I have a collection with large number of documents (~100Million). I want to get documents which don't exist in the collection from the list of queries I provided. Example:
query_user_ids = ["32432", "32433", "32434", "32435"]
document = {"_id": "xxxx", "user_id": "32433", "details": "xxxx"}
user_id has unique index on it
I want to query which user_ids are not present in the collection. So assuming user_id 32434 and 32435 do not exist, when I query the collection with this list of ids, I should get the response ["32434", "32435"]
Right now, I am just looping over the user_ids and calling find_one to check if document with user_id exists or not, but I suspect this is slowing down the operation. Is there a way I can do it by directly passing in the list of ids.

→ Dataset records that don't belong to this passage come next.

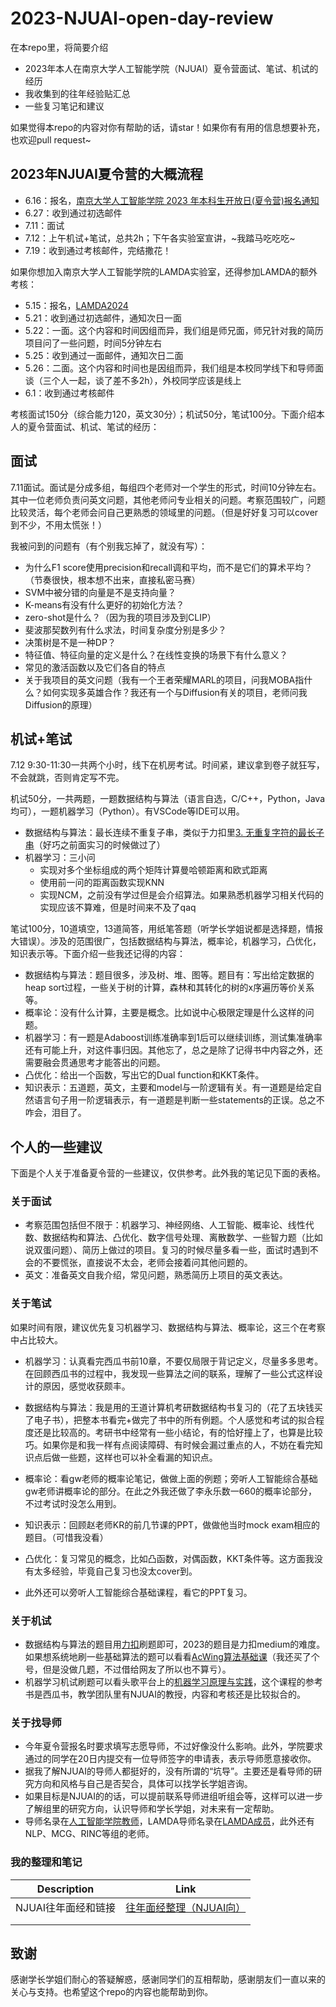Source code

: # 2023-NJUAI-open-day-review

在本repo里，将简要介绍

- 2023年本人在南京大学人工智能学院（NJUAI）夏令营面试、笔试、机试的经历
- 我收集到的往年经验贴汇总
- 一些复习笔记和建议

如果觉得本repo的内容对你有帮助的话，请star！如果你有有用的信息想要补充，也欢迎pull request~

## 2023年NJUAI夏令营的大概流程

- 6.16：报名，[南京大学人工智能学院 2023 年本科生开放日(夏令营)报名通知](https://ai.nju.edu.cn/8c/72/c53055a625778/page.htm)
- 6.27：收到通过初选邮件
- 7.11：面试
- 7.12：上午机试+笔试，总共2h；下午各实验室宣讲，~我踏马吃吃吃~
- 7.19：收到通过考核邮件，完结撒花！

如果你想加入南京大学人工智能学院的LAMDA实验室，还得参加LAMDA的额外考核：

- 5.15：报名，[LAMDA2024](http://www.lamda.nju.edu.cn/recruit-2024/recruit-2024.html)
- 5.21：收到通过初选邮件，通知次日一面
- 5.22：一面。这个内容和时间因组而异，我们组是师兄面，师兄针对我的简历项目问了一些问题，时间5分钟左右
- 5.25：收到通过一面邮件，通知次日二面
- 5.26：二面。这个内容和时间也是因组而异，我们组是本校同学线下和导师面谈（三个人一起，谈了差不多2h），外校同学应该是线上
- 6.1：收到通过考核邮件



考核面试150分（综合能力120，英文30分）；机试50分，笔试100分。下面介绍本人的夏令营面试、机试、笔试的经历：

## 面试

7.11面试。面试是分成多组，每组四个老师对一个学生的形式，时间10分钟左右。其中一位老师负责问英文问题，其他老师问专业相关的问题。考察范围较广，问题比较灵活，每个老师会问自己更熟悉的领域里的问题。（但是好好复习可以cover到不少，不用太慌张！）

我被问到的问题有（有个别我忘掉了，就没有写）：

- 为什么F1 score使用precision和recall调和平均，而不是它们的算术平均？（节奏很快，根本想不出来，直接私密马赛）
- SVM中被分错的向量是不是支持向量？
- K-means有没有什么更好的初始化方法？
- zero-shot是什么？（因为我的项目涉及到CLIP）
- 斐波那契数列有什么求法，时间复杂度分别是多少？
- 决策树是不是一种DP？
- 特征值、特征向量的定义是什么？在线性变换的场景下有什么意义？
- 常见的激活函数以及它们各自的特点
- 关于我项目的英文问题（我有一个王者荣耀MARL的项目，问我MOBA指什么？如何实现多英雄合作？我还有一个与Diffusion有关的项目，老师问我Diffusion的原理）

## 机试+笔试

7.12 9:30-11:30一共两个小时，线下在机房考试。时间紧，建议拿到卷子就狂写，不会就跳，否则肯定写不完。

机试50分，一共两题，一题数据结构与算法（语言自选，C/C++，Python，Java均可），一题机器学习（Python）。有VSCode等IDE可以用。

- 数据结构与算法：最长连续不重复子串，类似于力扣里[3. 无重复字符的最长子串](https://leetcode.cn/problems/longest-substring-without-repeating-characters/)（好巧之前面实习的时候做过了）
- 机器学习：三小问
  - 实现对多个坐标组成的两个矩阵计算曼哈顿距离和欧式距离
  - 使用前一问的距离函数实现KNN
  - 实现NCM，之前没有学过但是会介绍算法。如果熟悉机器学习相关代码的实现应该不算难，但是时间来不及了qaq



笔试100分，10道填空，13道简答，用纸笔答题（听学长学姐说都是选择题，情报大错误）。涉及的范围很广，包括数据结构与算法，概率论，机器学习，凸优化，知识表示等。下面介绍一些我还记得的内容：

- 数据结构与算法：题目很多，涉及树、堆、图等。题目有：写出给定数据的heap sort过程，一些关于树的计算，森林和其转化的树的x序遍历等价关系等。
- 概率论：没有什么计算，主要是概念。比如说中心极限定理是什么这样的问题。
- 机器学习：有一题是Adaboost训练准确率到1后可以继续训练，测试集准确率还有可能上升，对这件事归因。其他忘了，总之是除了记得书中内容之外，还需要融会贯通思考才能答出的问题。
- 凸优化：给出一个函数，写出它的Dual function和KKT条件。
- 知识表示：五道题，英文，主要和model与一阶逻辑有关。有一道题是给定自然语言句子用一阶逻辑表示，有一道题是判断一些statements的正误。总之不咋会，泪目了。





## 个人的一些建议

下面是个人关于准备夏令营的一些建议，仅供参考。此外我的笔记见下面的表格。

### 关于面试

- 考察范围包括但不限于：机器学习、神经网络、人工智能、概率论、线性代数、数据结构和算法、凸优化、数字信号处理、离散数学、一些智力题（比如说双蛋问题）、简历上做过的项目。复习的时候尽量多看一些，面试时遇到不会的不要慌张，直接说不太会，老师会接着问其他问题的。
- 英文：准备英文自我介绍，常见问题，熟悉简历上项目的英文表达。

### 关于笔试

如果时间有限，建议优先复习机器学习、数据结构与算法、概率论，这三个在考察中占比较大。

- 机器学习：认真看完西瓜书前10章，不要仅局限于背记定义，尽量多多思考。在回顾西瓜书的过程中，我发现一些算法之间的联系，理解了一些公式这样设计的原因，感觉收获颇丰。
- 数据结构与算法：我是用的王道计算机考研数据结构书复习的（花了五块钱买了电子书），把整本书看完+做完了书中的所有例题。个人感觉和考试的拟合程度还是比较高的。考研书中经常有一些小结论，有的恰好撞上了，也算是比较巧。如果你是和我一样有点阅读障碍、有时候会漏过重点的人，不妨在看完知识点后做一些题，这样也可以补全看漏的知识点。
- 概率论：看gw老师的概率论笔记，做做上面的例题；旁听人工智能综合基础gw老师讲概率论的部分。在此之外我还做了李永乐数一660的概率论部分，不过考试时没怎么用到。

- 知识表示：回顾赵老师KR的前几节课的PPT，做做他当时mock exam相应的题目。（可惜我没看）
- 凸优化：复习常见的概念，比如凸函数，对偶函数，KKT条件等。这方面我没有太多经验，毕竟自己复习也没太cover到。
- 此外还可以旁听人工智能综合基础课程，看它的PPT复习。

### 关于机试

- 数据结构与算法的题目用[力扣](https://leetcode.cn/)刷题即可，2023的题目是力扣medium的难度。如果想系统地刷一些基础算法的题可以看看[AcWing算法基础课](https://www.acwing.com/activity/content/11/)（我还买了个号，但是没做几题，不过借给网友了所以也不算亏）。
- 机器学习机试刷题可以看头歌平台上的[机器学习原理与实践](https://www.educoder.net/paths/cuhv94tf)，这个课程的参考书是西瓜书，教学团队里有NJUAI的教授，内容和考核还是比较拟合的。

### 关于找导师

- 今年夏令营报名时要求填写志愿导师，不过好像没什么影响。此外，学院要求通过的同学在20日内提交有一位导师签字的申请表，表示导师愿意接收你。
- 据我了解NJUAI的导师人都挺好的，没有所谓的“坑导”。主要还是看导师的研究方向和风格与自己是否契合，具体可以找学长学姐咨询。
- 如果目标是NJUAI的的话，可以提前联系导师进组听组会等，这样可以进一步了解组里的研究方向，认识导师和学长学姐，对未来有一定帮助。
- 导师名录在[人工智能学院教师](https://ai.nju.edu.cn/people/list.htm)，LAMDA导师名录在[LAMDA成员](http://www.lamda.nju.edu.cn/CH.People.ashx#教师_1)，此外还有NLP、MCG、RINC等组的老师。

### 我的整理和笔记

| Description         | Link                                                         |
| ------------------- | ------------------------------------------------------------ |
| NJUAI往年面经和链接 | [往年面经整理（NJUAI向）](https://github.com/YuRuiii/2023-NJUAI-open-day-review/blob/main/往年面经整理（NJUAI向）.md) |
|                     |                                                              |
|                     |                                                              |

## 致谢

感谢学长学姐们耐心的答疑解惑，感谢同学们的互相帮助，感谢朋友们一直以来的关心与支持。也希望这个repo的内容也能帮助到你。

I am using PyMongo for querying.
CodePudding user response:
Query
- you can do findMany also like bellow
- get all documents that exists
- and then with python, for example with a loop on the list, keep those of the list, that are not in the results
- this way you send only 1 query, and the python time costs nothing even if list is kinda big
*i am not sure that this is the optimal way, but i think it would be faster compared with sending many queries, try it maybe and if you can and give some feedback
find({"user_id": {"$in": ["32432", "32433", "32434", "32435"]}},
{"projection": {"_id": 0, "user_id": 1}})